プライドの高い彼女のことだからきっと嘘をついているだろうなと思っていた。
先週電話をかけた時に鼻を啜っていたのも、一昨日真っ赤な目で僕を迎え入れてくれたのも、昨日のお風呂が異常に長かったのも、理由は花粉症でも泣けるドラマでも気分でもないと僕は知っている。
だけれども、そう堅い言い訳をされると僕はそれ以上問い詰められない。というか、問い詰めてはいけないと了解している。

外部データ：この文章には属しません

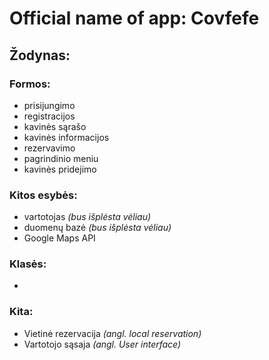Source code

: # Official name of app: Covfefe

## Žodynas:
### Formos:
- prisijungimo
- registracijos
- kavinės sąrašo
- kavinės informacijos
- rezervavimo
- pagrindinio meniu
- kavinės pridejimo
 
### Kitos esybės:
- vartotojas *(bus išplėsta vėliau)*
- duomenų bazė *(bus išplėsta vėliau)*
- Google Maps API

### Klasės:
- 

### Kita:
- Vietinė rezervacija *(angl. local reservation)*
- Vartotojo sąsaja *(angl. User interface)*
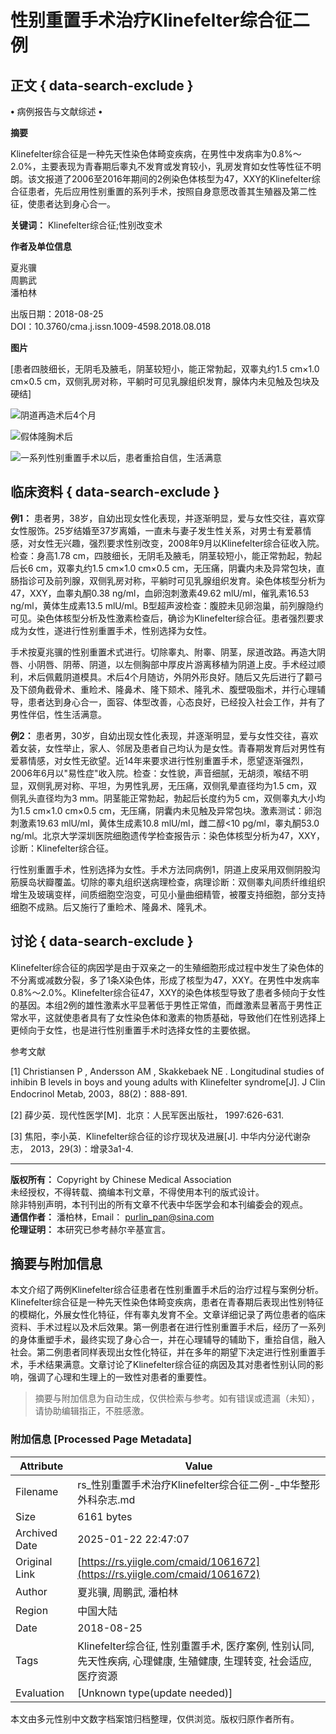 # 性别重置手术治疗Klinefelter综合征二例

## 正文 { data-search-exclude }


**•** 病例报告与文献综述 **•**

**摘要**

Klinefelter综合征是一种先天性染色体畸变疾病，在男性中发病率为0.8%～2.0%，主要表现为青春期后睾丸不发育或发育较小，乳房发育如女性等性征不明朗。该文报道了2006至2016年期间的2例染色体核型为47，XXY的Klinefelter综合征患者，先后应用性别重置的系列手术，按照自身意愿改善其生殖器及第二性征，使患者达到身心合一。

**关键词：** Klinefelter综合征;性别改变术

**作者及单位信息**

夏兆骥  
周鹏武  
潘柏林  

出版日期：2018-08-25  
DOI：10.3760/cma.j.issn.1009-4598.2018.08.018  

**图片**

[患者四肢细长，无阴毛及腋毛，阴茎较短小，能正常勃起，双睾丸约1.5 cm×1.0 cm×0.5 cm，双侧乳房对称，平躺时可见乳腺组织发育，腺体内未见触及包块及硬结]

![阴道再造术后4个月](https://rs.yiigle.com/1d79b0b2-3077-4b23-b478-436d8cb84338)

![假体隆胸术后](https://rs.yiigle.com/ad25ed3e-6d59-4927-a63b-9c3bcba63ef0)

![一系列性别重置手术以后，患者重拾自信，生活满意](https://rs.yiigle.com/8e5d8480-cc7d-45b6-81fb-951aaa2b170c)

## 临床资料 { data-search-exclude }

**例1：** 患者男，38岁，自幼出现女性化表现，并逐渐明显，爱与女性交往，喜欢穿女性服饰。25岁结婚至37岁离婚，一直未与妻子发生性关系，对男士有爱慕情感，对女性无兴趣，强烈要求性别改变，2008年9月以Klinefelter综合征收入院。检查：身高1.78 cm，四肢细长，无阴毛及腋毛，阴茎较短小，能正常勃起，勃起后长6 cm，双睾丸约1.5 cm×1.0 cm×0.5 cm，无压痛，阴囊内未及异常包块，直肠指诊可及前列腺，双侧乳房对称，平躺时可见乳腺组织发育。染色体核型分析为47，XXY，血睾丸酮0.38 ng/ml，血卵泡刺激素49.62 mlU/ml，催乳素16.53 ng/ml，黄体生成素13.5 mlU/ml。B型超声波检查：腹腔未见卵泡巢，前列腺隐约可见。染色体核型分析及性激素检查后，确诊为Klinefelter综合征。患者强烈要求成为女性，遂进行性别重置手术，性别选择为女性。

手术按夏兆骥的性别重置术式进行。切除睾丸、附睾、阴茎，尿道改路。再造大阴唇、小阴唇、阴蒂、阴道，以左侧胸部中厚皮片游离移植为阴道上皮。手术经过顺利，术后佩戴阴道模具。术后4个月随访，外阴外形良好。随后又先后进行了颧弓及下颌角截骨术、重睑术、隆鼻术、隆下颏术、隆乳术、腹壁吸脂术，并行心理辅导，患者达到身心合一，面容、体型改善，心态良好，已经投入社会工作，并有了男性伴侣，性生活满意。

**例2：** 患者男，30岁，自幼出现女性化表现，并逐渐明显，爱与女性交往，喜欢着女装，女性举止，家人、邻居及患者自己均认为是女性。青春期发育后对男性有爱慕情感，对女性无欲望。近14年来要求进行性别重置手术，愿望逐渐强烈，2006年6月以"易性症"收入院。检查：女性貌，声音细腻，无胡须，喉结不明显，双侧乳房对称、平坦，为男性乳房，无压痛，双侧乳晕直径均为1.5 cm，双侧乳头直径均为3 mm。阴茎能正常勃起，勃起后长度约为5 cm，双侧睾丸大小均为1.5 cm×1.0 cm×0.5 cm，无压痛，阴囊内未见触及异常包块。激素测试：卵泡刺激素19.63 mlU/ml，黄体生成素10.8 mlU/ml，雌二醇<10 pg/ml，睾丸酮53.0 ng/ml。北京大学深圳医院细胞遗传学检查报告示：染色体核型分析为47，XXY，诊断：Klinefelter综合征。

行性别重置手术，性别选择为女性。手术方法同病例1，阴道上皮采用双侧阴股沟筋膜岛状瓣覆盖。切除的睾丸组织送病理检查，病理诊断：双侧睾丸间质纤维组织增生及玻璃变样，间质细胞空泡变，可见小量曲细精管，被覆支持细胞，部分支持细胞不成熟。后又施行了重睑术、隆鼻术、隆乳术。

## 讨论 { data-search-exclude }

Klinefelter综合征的病因学是由于双亲之一的生殖细胞形成过程中发生了染色体的不分离或减数分裂，多了1条X染色体，形成了核型为47，XXY。在男性中发病率0.8%～2.0%。Klinefelter综合征47，XXY的染色体核型导致了患者多倾向于女性的基因。本组2例的雄性激素水平显著低于男性正常值，而雌激素显著高于男性正常水平，这就使患者具有了女性染色体和激素的物质基础，导致他们在性别选择上更倾向于女性，也是进行性别重置手术时选择女性的主要依据。

参考文献

[1] Christiansen P , Andersson AM , Skakkebaek NE . Longitudinal studies of inhibin B levels in boys and young adults with Klinefelter syndrome[J]. J Clin Endocrinol Metab, 2003，88(2)：888-891.

[2] 薛少英．现代性医学[M]．北京：人民军医出版社， 1997:626-631.

[3] 焦阳，李小英．Klinefelter综合征的诊疗现状及进展[J]. 中华内分泌代谢杂志， 2013，29(3)：增录3a1-4.

---
 
**版权所有：** Copyright by Chinese Medical Association  
未经授权，不得转载、摘编本刊文章，不得使用本刊的版式设计。  
除非特别声明，本刊刊出的所有文章不代表中华医学会和本刊编委会的观点。  
**通信作者：** 潘柏林，Email： [purlin_pan@sina.com](mailto:purlin_pan@sina.com)  
**伦理证明：** 本研究已参考赫尔辛基宣言。
<!-- tcd_original_link https://rs.yiigle.com/cmaid/1061672 -->


## 摘要与附加信息

<!-- tcd_abstract -->
本文介绍了两例Klinefelter综合征患者在性别重置手术后的治疗过程与案例分析。Klinefelter综合征是一种先天性染色体畸变疾病，患者在青春期后表现出性别特征的模糊化，外展女性化特征，伴有睾丸发育不全。文章详细记录了两位患者的临床资料、手术过程以及术后效果。第一例患者在进行性别重置手术后，经历了一系列的身体重塑手术，最终实现了身心合一，并在心理辅导的辅助下，重拾自信，融入社会。第二例患者同样表现出女性化特征，并在多年的期望下决定进行性别重置手术，手术结果满意。文章讨论了Klinefelter综合征的病因及其对患者性别认同的影响，强调了心理和生理上的一致性对患者的重要性。
<!-- tcd_abstract_end -->

> 摘要与附加信息为自动生成，仅供检索与参考。如有错误或遗漏（未知），请协助编辑指正，不胜感激。

### 附加信息 [Processed Page Metadata]

| Attribute       | Value                                  |
|-----------------|----------------------------------------|
| Filename        | rs_性别重置手术治疗Klinefelter综合征二例-_中华整形外科杂志.md                             |
| Size            | 6161 bytes                           |
| Archived Date   | 2025-01-22 22:47:07                             |
| Original Link   | [https://rs.yiigle.com/cmaid/1061672](https://rs.yiigle.com/cmaid/1061672)                       |
| Author          | 夏兆骥, 周鹏武, 潘柏林                               |
| Region          | 中国大陆                               |
| Date            | 2018-08-25                                 |
| Tags            | Klinefelter综合征, 性别重置手术, 医疗案例, 性别认同, 先天性疾病, 心理健康, 生殖健康, 生理转变, 社会适应, 医疗资源                                 |
| Evaluation            | [Unknown type(update needed)]                                 |
<!-- tcd_table_end -->

本文由多元性别中文数字档案馆归档整理，仅供浏览。版权归原作者所有。
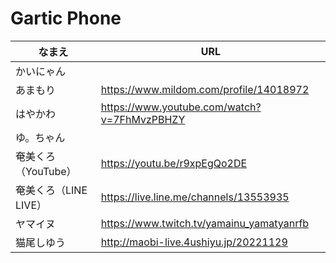# Gartic Phone

|なまえ|URL|
|---|---|
|かいにゃん||
|あまもり|<https://www.mildom.com/profile/14018972>|
|はやかわ|<https://www.youtube.com/watch?v=7FhMvzPBHZY>|
|ゆ。ちゃん||
|奄美くろ（YouTube）|<https://youtu.be/r9xpEgQo2DE>|
|奄美くろ（LINE LIVE）|<https://live.line.me/channels/13553935>|
|ヤマイヌ|<https://www.twitch.tv/yamainu_yamatyanrfb>|
|猫尾しゆう|<http://maobi-live.4ushiyu.jp/20221129>|
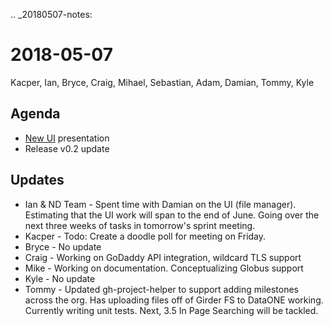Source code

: .. _20180507-notes:

2018-05-07
==========
Kacper, Ian, Bryce, Craig, Mihael, Sebastian, Adam, Damian, Tommy, Kyle

Agenda
------
* [New UI](https://newdashboard.dev.wholetale.org) presentation
* Release v0.2 update

Updates
-------

* Ian & ND Team - Spent time with Damian on the UI (file manager). Estimating that the UI work will span to the end of June. Going over the next three weeks of tasks in tomorrow's sprint meeting.
* Kacper - Todo: Create a doodle poll for meeting on Friday. 
* Bryce - No update
* Craig - Working on GoDaddy API integration, wildcard TLS support
* Mike - Working on documentation. Conceptualizing Globus support
* Kyle - No update
* Tommy - Updated gh-project-helper to support adding milestones across the org. Has uploading files off of Girder FS to DataONE working. Currently writing unit tests. Next, 3.5 In Page Searching will be tackled.



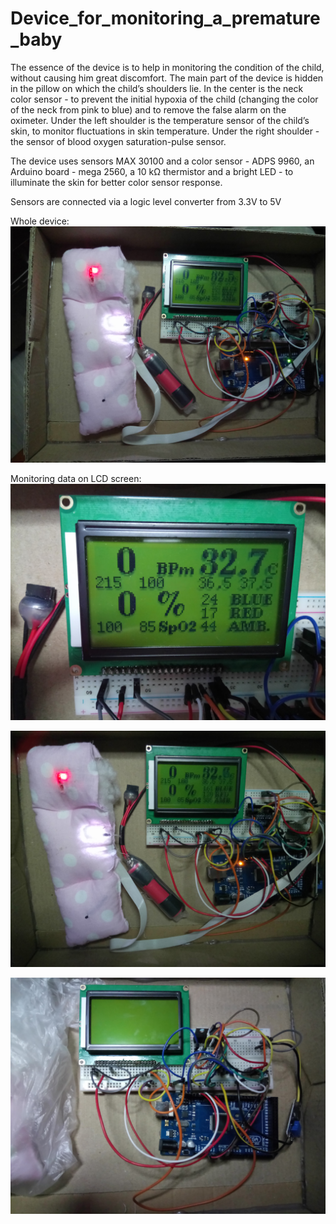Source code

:# Device_for_monitoring_a_premature_baby

The essence of the device is to help in monitoring the condition of the child, without causing him great discomfort. The main part of the device is hidden in the pillow on which the child’s shoulders lie. In the center is the neck color sensor - to prevent the initial hypoxia of the child (changing the color of the neck from pink to blue) and to remove the false alarm on the oximeter. Under the left shoulder is the temperature sensor of the child’s skin, to monitor fluctuations in skin temperature. Under the right shoulder - the sensor of blood oxygen saturation-pulse sensor.

The device uses sensors MAX 30100 and a color sensor - ADPS 9960, an Arduino board - mega 2560, a 10 kΩ thermistor and a bright LED - to illuminate the skin for better color sensor response.

Sensors are connected via a logic level converter from 3.3V to 5V

Whole device:
![alt text](https://github.com/EgorichKiev/Device-for-monitoring-a-premature-baby/blob/master/DSC_5660.JPG)

Monitoring data on LCD screen: 
![alt text](https://github.com/EgorichKiev/Device-for-monitoring-a-premature-baby/blob/master/DSC_5659.JPG)

![alt text](https://github.com/EgorichKiev/Device-for-monitoring-a-premature-baby/blob/master/DSC_5658.JPG)

![alt text](https://github.com/EgorichKiev/Device-for-monitoring-a-premature-baby/blob/master/DSC_5661.JPG)

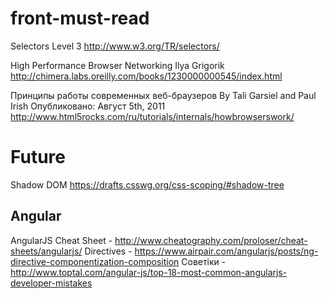 # front-must-read

Selectors Level 3
http://www.w3.org/TR/selectors/

High Performance Browser Networking Ilya Grigorik 
http://chimera.labs.oreilly.com/books/1230000000545/index.html

Принципы работы современных веб-браузеров By Tali Garsiel and Paul Irish
Опубликовано: Август 5th, 2011
http://www.html5rocks.com/ru/tutorials/internals/howbrowserswork/

# Future 
Shadow DOM https://drafts.csswg.org/css-scoping/#shadow-tree

## Angular 
AngularJS Cheat Sheet - http://www.cheatography.com/proloser/cheat-sheets/angularjs/
Directives - https://www.airpair.com/angularjs/posts/ng-directive-componentization-composition
Советiки - http://www.toptal.com/angular-js/top-18-most-common-angularjs-developer-mistakes
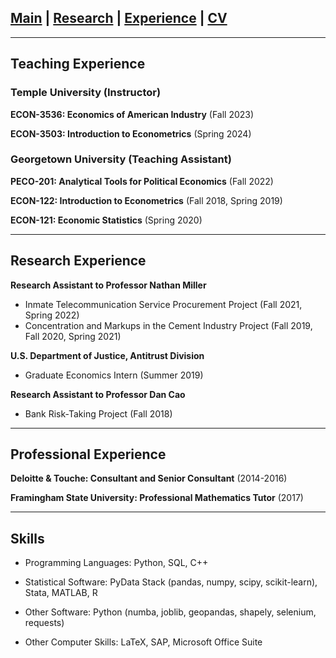 ## [Main](https://gsileo.github.io/) | [Research](/research.html) | [Experience](/experience.html) | [CV](/cv/sileo_cv.pdf)

* * *


## Teaching Experience
### Temple University (Instructor)
**ECON-3536: Economics of American Industry** (Fall 2023)

**ECON-3503: Introduction to Econometrics** (Spring 2024)

### Georgetown University (Teaching Assistant)
**PECO-201: Analytical Tools for Political Economics** (Fall 2022)

**ECON-122: Introduction to Econometrics** (Fall 2018, Spring 2019)

**ECON-121: Economic Statistics** (Spring 2020)

* * *

## Research Experience
**Research Assistant to Professor Nathan Miller**
  - Inmate Telecommunication Service Procurement Project (Fall 2021, Spring 2022)
  - Concentration and Markups in the Cement Industry Project (Fall 2019, Fall 2020, Spring 2021)

**U.S. Department of Justice, Antitrust Division** 
  - Graduate Economics Intern (Summer 2019)
    
**Research Assistant to Professor Dan Cao**
  - Bank Risk-Taking Project (Fall 2018)

* * *

## Professional Experience

**Deloitte & Touche: Consultant and Senior Consultant** (2014-2016)

**Framingham State University: Professional Mathematics Tutor** (2017)

* * *

## Skills
- Programming Languages: Python, SQL, C++

- Statistical Software: PyData Stack (pandas, numpy, scipy, scikit-learn), Stata, MATLAB, R

- Other Software: Python (numba, joblib, geopandas, shapely, selenium, requests)

- Other Computer Skills: LaTeX, SAP, Microsoft Office Suite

本当は、彼女がどうして泣いているのか知りたいし、もしかして自分が原因ではないかって不安だ。なにより、その堅い壁を挟んだ彼女との距離が悲しくて、辛かった。
なんでも言って欲しい。
でも言いたくないことは言わなくていい。
彼女の気持ちを尊重したい。
でも、やっぱり放っては置けなかった。
真剣に考えて、考えて、考えたけど、結局ストレートに聞いてみるほかなかった。待ち合わせのカフェでは、できるだけ軽く、軽く、と何度も自分に言い聞かせた。
「そういえば、最近何かあった?」
他愛のない世間話にそっと放り込む。
彼女は何か考えるような仕草をしたけど、
「いや、特にないよ。それよりもさ、、」
とすぐに話を変えられてしまった。
別れるとき、念押しで
「なんでも話聞くから一人で抱え込」
そこまで言って止まった。彼女は嬉しさ半分困惑半分の表情をしていて、僕はやってしまったと後悔する。彼女の意思を1番に、と思っていたのに、抱え込まないで、なんてわががまなお願いをしてしまった。
「っはは、ごめん。冗談だよ。」
と傷心を隠すような苦しい言い訳をする。
もう顔を上げることが出来なくて、慌てて別れの言葉をはいて踵を返した。
翌朝、彼女から1件のメールが届いていた。
『心配かけてごめんね。私、素直になれなかった。今日、ちゃんと話すから、また昨日のカフェで会ってくれませんか?もちろん、代金は私もちで(笑)それと、「泣かないで」って言わないでくれてありがとう』
ほんの数行に涙が溢れてしまった。
彼女の誠意とちょっとした照れ隠し。
それから、気遣い。全部が嬉しくて愛おしかった。
お互いの本音を包み隠さず言えるのが一番の愛で最高の仲だと思っていた。でも、彼女のメールが、気を遣い合うような関係もかけがえなのないものだと僕に教えてくれた。自分は間違っていないと言われたようなそのひと文を見て僕は、大袈裟でなく生きていてよかったと安堵したのだった。